[GIVEN DATA — start]

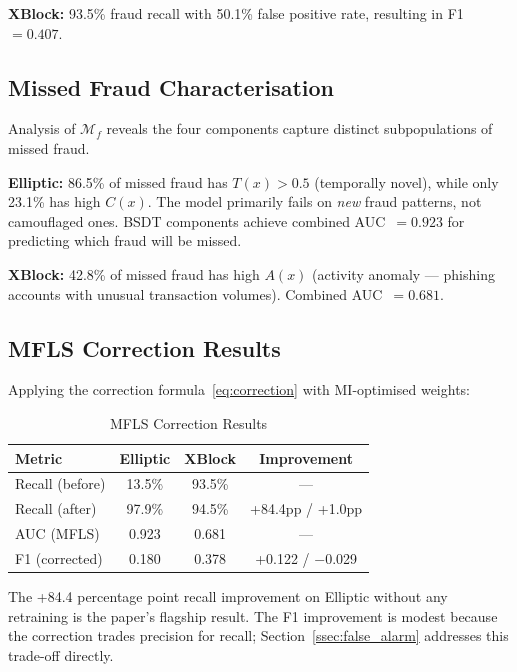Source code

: \documentclass[journal]{IEEEtran}
\begin{document}
\textbf{XBlock:} 93.5\% fraud recall with 50.1\% false positive rate, resulting in F1~$= 0.407$.

\subsection{Missed Fraud Characterisation}
\label{ssec:characterisation}

Analysis of $\mathcal{M}_f$ reveals the four components capture distinct subpopulations of missed fraud.

\textbf{Elliptic:} 86.5\% of missed fraud has $T(x) > 0.5$ (temporally novel), while only 23.1\% has high $C(x)$. The model primarily fails on \textit{new} fraud patterns, not camouflaged ones. BSDT components achieve combined AUC~$= 0.923$ for predicting which fraud will be missed.

\textbf{XBlock:} 42.8\% of missed fraud has high $A(x)$ (activity anomaly --- phishing accounts with unusual transaction volumes). Combined AUC~$= 0.681$.

\subsection{MFLS Correction Results}
\label{ssec:mfls_results}

Applying the correction formula~\eqref{eq:correction} with MI-optimised weights:

\begin{table}[!t]
\centering
\caption{MFLS Correction Results}
\label{tab:mfls_results}
\begin{tabular}{@{}lccc@{}}
\toprule
\textbf{Metric} & \textbf{Elliptic} & \textbf{XBlock} & \textbf{Improvement} \\
\midrule
Recall (before)  & 13.5\%  & 93.5\% & --- \\
Recall (after)   & 97.9\%  & 94.5\% & +84.4pp / +1.0pp \\
AUC (MFLS)       & 0.923   & 0.681  & --- \\
F1 (corrected)   & 0.180   & 0.378  & +0.122 / $-$0.029 \\
\bottomrule
\end{tabular}
\end{table}

The +84.4 percentage point recall improvement on Elliptic without any retraining is the paper's flagship result. The F1 improvement is modest because the correction trades precision for recall; Section~\ref{ssec:false_alarm} addresses this trade-off directly.
\end{document}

[GIVEN DATA — finish]

A single number is the whole answer: report how many lines in the data above include the word "components".

2